(Input)

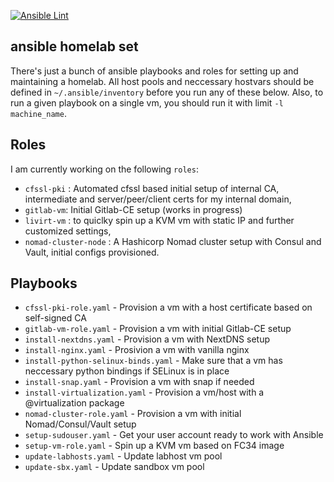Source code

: [![Ansible Lint](https://github.com/dominikmi/ansible-homelab/actions/workflows/ansible-lint.yml/badge.svg)](https://github.com/dominikmi/ansible-homelab/actions/workflows/ansible-lint.yml)

## ansible homelab set

There's just a bunch of ansible playbooks and roles for setting up and maintaining a homelab. All host pools and neccessary hostvars should be defined in `~/.ansible/inventory` before you run any of these below. Also, to run a given playbook on a single vm, you should run it with limit `-l machine_name`.

Roles
-----

I am currently working on the following `roles`:

- `cfssl-pki` : Automated cfssl based initial setup of internal CA, intermediate and server/peer/client certs for my internal domain, 
- `gitlab-vm`: Initial Gitlab-CE setup (works in progress)
- `livirt-vm` : to quiclky spin up a KVM vm with static IP and further customized settings, 
- `nomad-cluster-node` : A Hashicorp Nomad cluster setup with Consul and Vault, initial configs provisioned.

Playbooks
---------

* `cfssl-pki-role.yaml` - Provision a vm with a host certificate based on self-signed CA
* `gitlab-vm-role.yaml` -  Provision a vm with initial Gitlab-CE setup
* `install-nextdns.yaml` - Provision a vm with NextDNS setup
* `install-nginx.yaml` - Prosivion a vm with vanilla nginx 
* `install-python-selinux-binds.yaml` - Make sure that a vm has neccessary python bindings if SELinux is in place
* `install-snap.yaml` - Provision a vm with snap if needed
* `install-virtualization.yaml` - Provision a vm/host with a @virtualization package
* `nomad-cluster-role.yaml` - Provision a vm with initial Nomad/Consul/Vault setup
* `setup-sudouser.yaml` - Get your user account ready to work with Ansible
* `setup-vm-role.yaml` - Spin up a KVM vm based on FC34 image
* `update-labhosts.yaml` - Update labhost vm pool
* `update-sbx.yaml` - Update sandbox vm pool
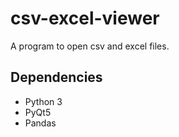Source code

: # csv-excel-viewer
A program to open csv and excel files.

## Dependencies
* Python 3
* PyQt5
* Pandas

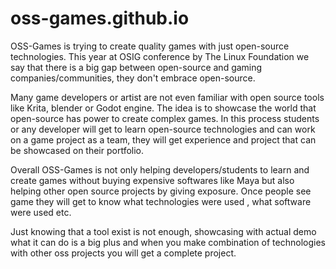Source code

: # oss-games.github.io
OSS-Games is trying to create quality games with just open-source technologies. This year at OSIG conference by The Linux Foundation we say that there is a big gap between open-source and gaming companies/communities, they don't embrace open-source.

Many game developers or artist are not even familiar with open source tools like Krita, blender or Godot engine. The idea is to showcase the world that open-source has power to create complex games. In this process students or any developer will get to learn open-source technologies and can work on a game project as a team, they will get experience and project that can be showcased on their portfolio. 

Overall OSS-Games is not only helping developers/students to learn and create games without buying expensive softwares like Maya but also helping other open source projects by giving exposure. Once people see game they will get to know what technologies were used , what software were used etc. 

Just knowing that a tool exist is not enough, showcasing with actual demo what it can do is a big plus and when you make combination of technologies with other oss projects you will get a complete project.
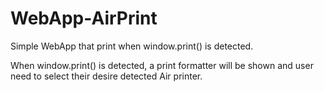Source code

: # WebApp-AirPrint
Simple WebApp that print when window.print() is detected. 

When window.print() is detected, a print formatter will be shown and user need to select their desire detected Air printer.
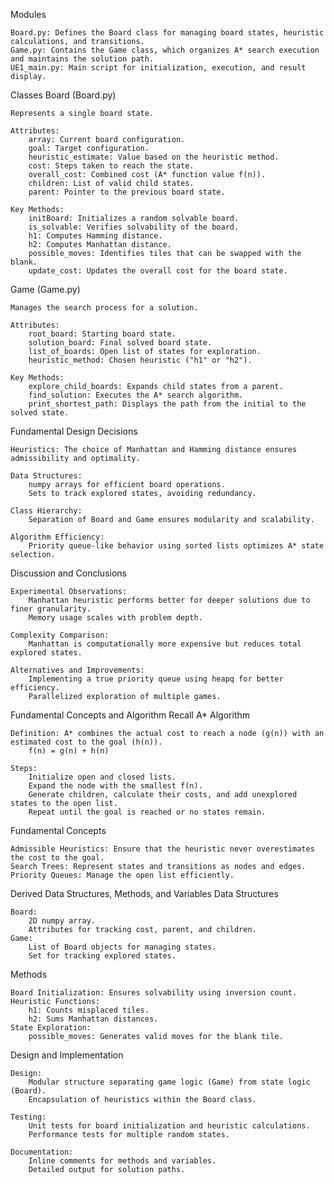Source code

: Modules

    Board.py: Defines the Board class for managing board states, heuristic calculations, and transitions.
    Game.py: Contains the Game class, which organizes A* search execution and maintains the solution path.
    UE1_main.py: Main script for initialization, execution, and result display.

Classes
Board (Board.py)

    Represents a single board state.

    Attributes:
        array: Current board configuration.
        goal: Target configuration.
        heuristic_estimate: Value based on the heuristic method.
        cost: Steps taken to reach the state.
        overall_cost: Combined cost (A* function value f(n)).
        children: List of valid child states.
        parent: Pointer to the previous board state.

    Key Methods:
        initBoard: Initializes a random solvable board.
        is_solvable: Verifies solvability of the board.
        h1: Computes Hamming distance.
        h2: Computes Manhattan distance.
        possible_moves: Identifies tiles that can be swapped with the blank.
        update_cost: Updates the overall cost for the board state.

Game (Game.py)

    Manages the search process for a solution.

    Attributes:
        root_board: Starting board state.
        solution_board: Final solved board state.
        list_of_boards: Open list of states for exploration.
        heuristic_method: Chosen heuristic ("h1" or "h2").

    Key Methods:
        explore_child_boards: Expands child states from a parent.
        find_solution: Executes the A* search algorithm.
        print_shortest_path: Displays the path from the initial to the solved state.

Fundamental Design Decisions

    Heuristics: The choice of Manhattan and Hamming distance ensures admissibility and optimality.

    Data Structures: 
        numpy arrays for efficient board operations.
        Sets to track explored states, avoiding redundancy.

    Class Hierarchy:
        Separation of Board and Game ensures modularity and scalability.

    Algorithm Efficiency:
        Priority queue-like behavior using sorted lists optimizes A* state selection.

Discussion and Conclusions

    Experimental Observations:
        Manhattan heuristic performs better for deeper solutions due to finer granularity.
        Memory usage scales with problem depth.

    Complexity Comparison:
        Manhattan is computationally more expensive but reduces total explored states.

    Alternatives and Improvements:
        Implementing a true priority queue using heapq for better efficiency.
        Parallelized exploration of multiple games.

Fundamental Concepts and Algorithm Recall A* Algorithm

    Definition: A* combines the actual cost to reach a node (g(n)) with an estimated cost to the goal (h(n)).
        f(n) = g(n) + h(n)

    Steps:
        Initialize open and closed lists.
        Expand the node with the smallest f(n).
        Generate children, calculate their costs, and add unexplored states to the open list.
        Repeat until the goal is reached or no states remain.

Fundamental Concepts

    Admissible Heuristics: Ensure that the heuristic never overestimates the cost to the goal.
    Search Trees: Represent states and transitions as nodes and edges.
    Priority Queues: Manage the open list efficiently.

Derived Data Structures, Methods, and Variables
Data Structures

    Board:
        2D numpy array.
        Attributes for tracking cost, parent, and children.
    Game:
        List of Board objects for managing states.
        Set for tracking explored states.

Methods

    Board Initialization: Ensures solvability using inversion count.
    Heuristic Functions:
        h1: Counts misplaced tiles.
        h2: Sums Manhattan distances.
    State Exploration:
        possible_moves: Generates valid moves for the blank tile.

Design and Implementation

    Design:
        Modular structure separating game logic (Game) from state logic (Board).
        Encapsulation of heuristics within the Board class.

    Testing:
        Unit tests for board initialization and heuristic calculations.
        Performance tests for multiple random states.

    Documentation:
        Inline comments for methods and variables.
        Detailed output for solution paths.
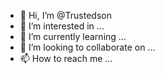 - 👋 Hi, I’m @Trustedson
- 👀 I’m interested in ...
- 🌱 I’m currently learning ...
- 💞️ I’m looking to collaborate on ...
- 📫 How to reach me ...

<!---
Trustedson/Trustedson is a ✨ special ✨ repository because its `README.md` (this file) appears on your GitHub profile.
You can click the Preview link to take a look at your changes.
--->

(End Input)

• The problem: Where the string "Hamming" appears in a line of the entries above, return that line.

• Task output:
        h1: Computes Hamming distance.
    Heuristics: The choice of Manhattan and Hamming distance ensures admissibility and optimality.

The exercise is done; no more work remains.